Medical students have been reportedly successfully involved in teaching BLS in various settings.2,4,12–14 In these studies, however, the teaching skills of medical students were not compared with those of experts. Additionally, evaluation of the quality of educational training is often difficult. Significance of randomized controlled trials, which provide strong evidence, remains to be established in medical education. 5 Previous studies,6,7 however, adopted this design to compare peer-led with expert-led resuscitation. Perkins et al6 showed that undergraduate medical, dental, nursing, and physiotherapy students taught by their peers were more successful in an examination in BLS than those taught by clinical staff. In another example, a randomized controlled trial7 showed that advanced cardiac resuscitation can be safely and effectively taught to medical students by their peers. To judge the quality of educational interventions, these studies use evaluation data from students, eg, the exam pass rate, rather than outcomes. In the present study, we used parameters in chest compressions as feasible outcome measures for comparison, as well as questionnaire scores.

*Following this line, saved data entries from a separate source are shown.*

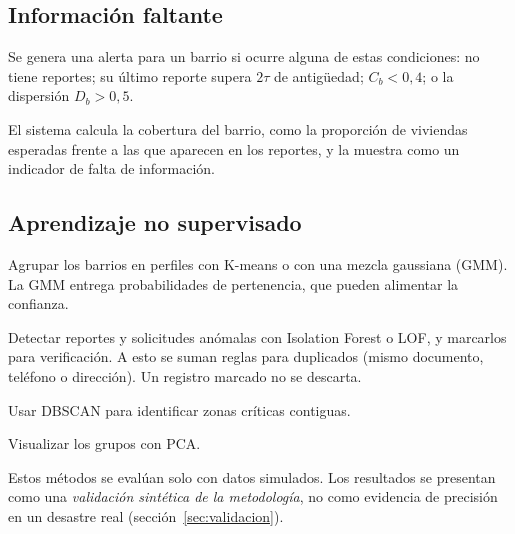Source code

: \subsection{Información faltante}
\begin{description}[leftmargin=0pt]
  \item[RM-12 (\Must).] Se genera una alerta para un barrio si ocurre alguna de estas condiciones: no tiene reportes; su último reporte supera $2\tau$ de antigüedad; $C_b<0{,}4$; o la dispersión $D_b>0{,}5$.
  \item[RM-13 (\Should).] El sistema calcula la cobertura del barrio, como la proporción de viviendas esperadas frente a las que aparecen en los reportes, y la muestra como un indicador de falta de información.
\end{description}

\subsection{Aprendizaje no supervisado}
\begin{description}[leftmargin=0pt]
  \item[RM-14 (\Could).] Agrupar los barrios en perfiles con K-means o con una mezcla gaussiana (GMM). La GMM entrega probabilidades de pertenencia, que pueden alimentar la confianza.
  \item[RM-15 (\Should).] Detectar reportes y solicitudes anómalas con Isolation Forest o LOF, y marcarlos para verificación. A esto se suman reglas para duplicados (mismo documento, teléfono o dirección). Un registro marcado no se descarta.
  \item[RM-16 (\Could).] Usar DBSCAN para identificar zonas críticas contiguas.
  \item[RM-17 (\Could).] Visualizar los grupos con PCA.
\end{description}
Estos métodos se evalúan solo con datos simulados. Los resultados se presentan como una \emph{validación sintética de la metodología}, no como evidencia de precisión en un desastre real (sección~\ref{sec:validacion}).

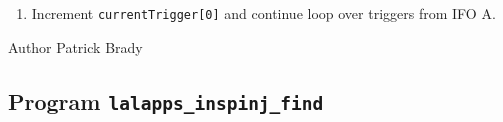 \begin{entry}
\begin{enumerate}
\begin{enumerate}
\item Increment \texttt{currentTrigger[0]} and continue loop over triggers
from IFO A.
\end{enumerate}
\end{enumerate}

\item[Author] 
Patrick Brady
\end{entry}
\clearpage


%
% 
\clearpage
\subsection{Program \texttt{lalapps\_inspinj\_find}}
\label{program:lalapps-inspinj-find}

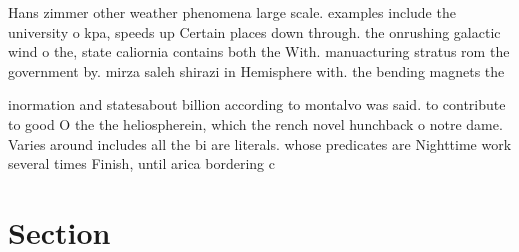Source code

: \documentclass[a4paper]{article}
\begin{document}
Hans zimmer other weather phenomena large scale. examples include the university o kpa, speeds up Certain places down through. the onrushing galactic wind o the, state caliornia contains both the With. manuacturing stratus rom the government by. mirza saleh shirazi in Hemisphere with. the bending magnets the

inormation and statesabout billion according to montalvo was said. to contribute to good O the the heliospherein, which the rench novel hunchback o notre dame. Varies around includes all the bi are literals. whose predicates are Nighttime work several times Finish, until arica bordering c

\section{Section}
\end{document}
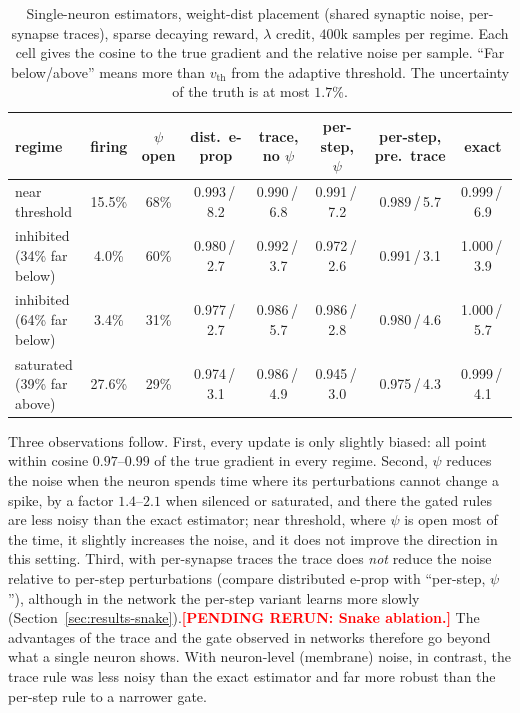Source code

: \documentclass[10pt,twocolumn]{article}
\newcommand{\pending}[1]{\textcolor{red}{\bfseries[PENDING RERUN#1]}}
\begin{document}
\begin{table}[h]
\centering\footnotesize
\begin{tabular}{@{}lccccccc@{}}
\toprule
regime & firing & $\psi$ open & dist.\ e-prop & trace, no $\psi$ & per-step, $\psi$ & per-step, pre.\ trace & exact \\
\midrule
near threshold          & 15.5\% & 68\% & 0.993\,/\,8.2 & 0.990\,/\,6.8 & 0.991\,/\,7.2 & 0.989\,/\,5.7 & 0.999\,/\,6.9 \\
inhibited (34\% far below) & 4.0\% & 60\% & 0.980\,/\,2.7 & 0.992\,/\,3.7 & 0.972\,/\,2.6 & 0.991\,/\,3.1 & 1.000\,/\,3.9 \\
inhibited (64\% far below) & 3.4\% & 31\% & 0.977\,/\,2.7 & 0.986\,/\,5.7 & 0.986\,/\,2.8 & 0.980\,/\,4.6 & 1.000\,/\,5.7 \\
saturated (39\% far above) & 27.6\% & 29\% & 0.974\,/\,3.1 & 0.986\,/\,4.9 & 0.945\,/\,3.0 & 0.975\,/\,4.3 & 0.999\,/\,4.1 \\
\bottomrule
\end{tabular}
\caption{Single-neuron estimators, weight-dist placement (shared synaptic noise,
per-synapse traces), sparse decaying reward, $\lambda$ credit, $400$k samples
per regime. Each cell gives the cosine to the true gradient and the relative
noise per sample. ``Far below/above'' means more than $v_{\mathrm{th}}$ from the
adaptive threshold. The uncertainty of the truth is at most $1.7\%$.}
\label{tab:toy-regimes}
\end{table}

Three observations follow. First, every update is only slightly biased:
all point within cosine $0.97$--$0.99$ of the true gradient in every regime.
Second, $\psi$ reduces the noise when the neuron spends time where its
perturbations cannot change a spike, by a factor $1.4$--$2.1$ when silenced or
saturated, and there the gated rules are less noisy than the exact estimator;
near threshold, where $\psi$ is open most of the time, it slightly increases the
noise, and it does not improve the direction in this setting. Third, with
per-synapse traces the trace does \emph{not} reduce the noise relative to
per-step perturbations (compare distributed e-prop with ``per-step, $\psi$''),
although in the network the per-step variant learns more slowly
(Section~\ref{sec:results-snake}).\pending{: Snake ablation.} The advantages
of the trace and the gate observed in networks therefore go beyond what a
single neuron shows. With neuron-level (membrane) noise, in contrast, the trace
rule was less noisy than the exact estimator and far more robust than the
per-step rule to a narrower gate.
\end{document}
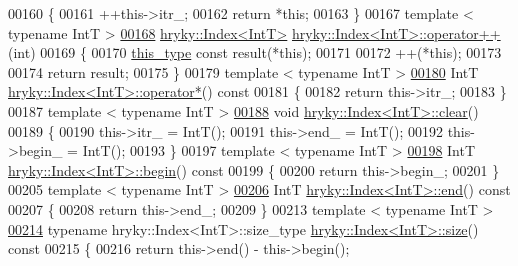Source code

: \begin{DoxyCode}
00160 \{
00161     ++this->itr\_;
00162     \textcolor{keywordflow}{return} *\textcolor{keyword}{this};
00163 \}
00167 \textcolor{keyword}{template} < \textcolor{keyword}{typename} IntT >
\hypertarget{index_8h_source_l00168}{}\hyperlink{classhryky_1_1_index_af38e78aaf394dfdbfaf2d8b031ac7aec}{00168} \hyperlink{classhryky_1_1_index}{hryky::Index<IntT>} \hyperlink{classhryky_1_1_index}{hryky::Index<IntT>::operator++}(\textcolor{keywordtype}{int})
00169 \{
00170     \hyperlink{classhryky_1_1_index}{this_type} \textcolor{keyword}{const} result(*\textcolor{keyword}{this});
00171 
00172     ++(*this);
00173 
00174     \textcolor{keywordflow}{return} result;
00175 \}
00179 \textcolor{keyword}{template} < \textcolor{keyword}{typename} IntT >
\hypertarget{index_8h_source_l00180}{}\hyperlink{classhryky_1_1_index_ad792dbfd3ae8e67b3e0007150b9e8e36}{00180} IntT \hyperlink{classhryky_1_1_index}{hryky::Index<IntT>::operator*}()\textcolor{keyword}{ const}
00181 \textcolor{keyword}{}\{
00182     \textcolor{keywordflow}{return} this->itr\_;
00183 \}
00187 \textcolor{keyword}{template} < \textcolor{keyword}{typename} IntT >
\hypertarget{index_8h_source_l00188}{}\hyperlink{classhryky_1_1_index_aaa1f68afe5dff5a7df14812ff16fd13d}{00188} \textcolor{keywordtype}{void} \hyperlink{namespacehryky_aa201297ea9530da954a7230be71cc19d}{hryky::Index<IntT>::clear}()
00189 \{
00190     this->itr\_ = IntT();
00191     this->end\_ = IntT();
00192     this->begin\_ = IntT();
00193 \}
00197 \textcolor{keyword}{template} < \textcolor{keyword}{typename} IntT >
\hypertarget{index_8h_source_l00198}{}\hyperlink{classhryky_1_1_index_a26c8fe53f07dbc3a0f932c594f8afab3}{00198} IntT \hyperlink{classhryky_1_1_index}{hryky::Index<IntT>::begin}()\textcolor{keyword}{ const}
00199 \textcolor{keyword}{}\{
00200     \textcolor{keywordflow}{return} this->begin\_;
00201 \}
00205 \textcolor{keyword}{template} < \textcolor{keyword}{typename} IntT >
\hypertarget{index_8h_source_l00206}{}\hyperlink{classhryky_1_1_index_a9c9aa7850b38616636afd3148e9bb5f1}{00206} IntT \hyperlink{classhryky_1_1_index}{hryky::Index<IntT>::end}()\textcolor{keyword}{ const}
00207 \textcolor{keyword}{}\{
00208     \textcolor{keywordflow}{return} this->end\_;
00209 \}
00213 \textcolor{keyword}{template} < \textcolor{keyword}{typename} IntT >
\hypertarget{index_8h_source_l00214}{}\hyperlink{classhryky_1_1_index_acbbc20fade7bd82b7ce253ef052a0e9c}{00214} \textcolor{keyword}{typename} hryky::Index<IntT>::size\_type \hyperlink{classhryky_1_1_index}{hryky::Index<IntT>::size}()\textcolor{keyword}{ const}
00215 \textcolor{keyword}{}\{
00216     \textcolor{keywordflow}{return} this->end() - this->begin();

\end{DoxyCode}
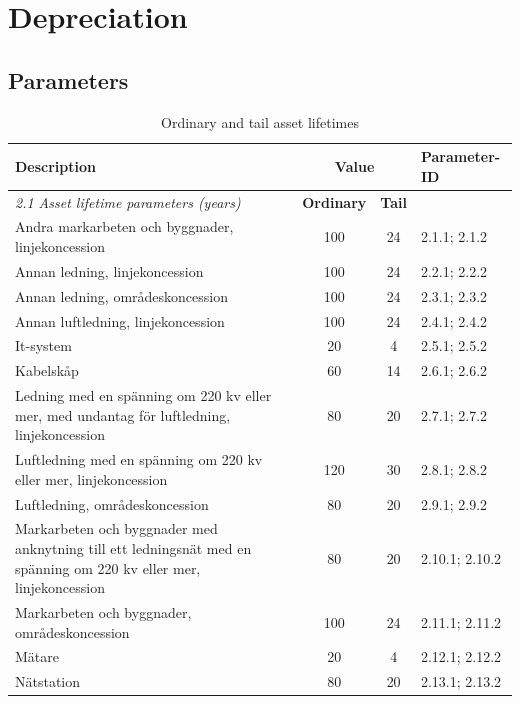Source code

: \section{Depreciation}

\subsection{Parameters}

\begin{table}[H]
\centering
\footnotesize
\begin{threeparttable}
\caption{Ordinary and tail asset lifetimes}
\label{tab:asset-lifetimes}
\begin{tabular}{@{}p{7cm}ccl@{}}
\toprule
\textbf{Description} & \multicolumn{2}{c}{\textbf{Value}} & \textbf{Parameter-ID} \\
\midrule
\textit{2.1 Asset lifetime parameters (years)} & \textbf{Ordinary}\tnote{a} & \textbf{Tail}\tnote{b} & \\
Andra markarbeten och byggnader, linjekoncession & 100 & 24 & 2.1.1; 2.1.2 \\
Annan ledning, linjekoncession & 100 & 24 & 2.2.1; 2.2.2 \\
Annan ledning, områdeskoncession & 100 & 24 & 2.3.1; 2.3.2 \\
Annan luftledning, linjekoncession & 100 & 24 & 2.4.1; 2.4.2 \\
It-system & 20 & 4 & 2.5.1; 2.5.2 \\
Kabelskåp & 60 & 14 & 2.6.1; 2.6.2 \\
Ledning med en spänning om 220 kv eller mer, med undantag för luftledning, linjekoncession & 80 & 20 & 2.7.1; 2.7.2 \\
Luftledning med en spänning om 220 kv eller mer, linjekoncession & 120 & 30 & 2.8.1; 2.8.2 \\
Luftledning, områdeskoncession & 80 & 20 & 2.9.1; 2.9.2 \\
Markarbeten och byggnader med anknytning till ett ledningsnät med en spänning om 220 kv eller mer, linjekoncession & 80 & 20 & 2.10.1; 2.10.2 \\
Markarbeten och byggnader, områdeskoncession & 100 & 24 & 2.11.1; 2.11.2 \\
Mätare & 20 & 4 & 2.12.1; 2.12.2 \\
Nätstation & 80 & 20 & 2.13.1; 2.13.2 \\

\end{tabular}
\end{threeparttable}
\end{table}
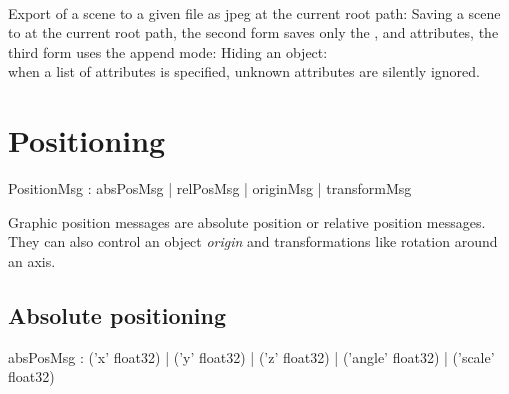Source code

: \documentclass[a4paper,twoside]{report}
\newcommand{\sublevel}[1]	{\section{#1}}
\newcommand{\subsublevel}[1]	{\subsection{#1}}
\begin{document}
\example \\
Export of a scene to a given file as jpeg at the current root path:
Saving a scene to  at the current root path, the second form saves only the ,  and  attributes, the third form uses the append mode:
Hiding an object:
\note{}\\ 
when a list of attributes is specified, unknown attributes are silently ignored.


\sublevel{Positioning}
\label{positionning}

\begin{rail}
PositionMsg : 		absPosMsg 
				|	relPosMsg 
				|	originMsg 
				| 	transformMsg
\end{rail}

Graphic position messages are absolute position or relative position messages. They can also control an object \emph{origin} and transformations like rotation around an axis.

\subsublevel{Absolute positioning}
\label{abspos}


\begin{rail}
absPosMsg :  
			('x' float32)
		| 	('y' float32)
		| 	('z' float32)
		| 	('angle' float32)
		| 	('scale' float32) 
\end{rail}
\end{document}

In Japan, individuals who are familiar with the traditional approach towards education, which stresses didactic lectures, book-learning, and memorization,8 are concerned about the quality of peer-led training by medical students. Contrarily, this study provides evidence supportive of adequate teaching skills of students even in the traditional setting of medical education. In Japan, about 30 medical student-run organizations teach BLS. More than 800 medical students annually participate in this activity.15
We acknowledge, however, that the study has certain limitations. First, owing to the limited number of medical students, we could not perform a power calculation to determine the sample size to detect differences between the two groups or to demonstrate noninferiority. Second, 29 people declined participation after randomization, which may have led to bias. Third, the instructors of the peer-led group were recruited from a student-led interest group in BLS. This may have caused an overestimation of the effect of the training.
Conclusion
Peer-led training in BLS by medical students is feasible and as effective as health professional-led training, although a much larger, randomized controlled trial is needed to provide stronger evidence. Our findings suggest that medical students are valuable resources to teach BLS skills.
Acknowledgments
We thank all participating medical students and clinical staff at Ehime University School of Medicine.
This study was funded by research grant for students founded by Ehime University. The Life Support Workshop in Ehime financially contributed to this study.
Footnotes
Disclosure
The authors report no conflicts of interest in this work. Trial registration UMIN-Clinical Trials Registry UMIN000001533.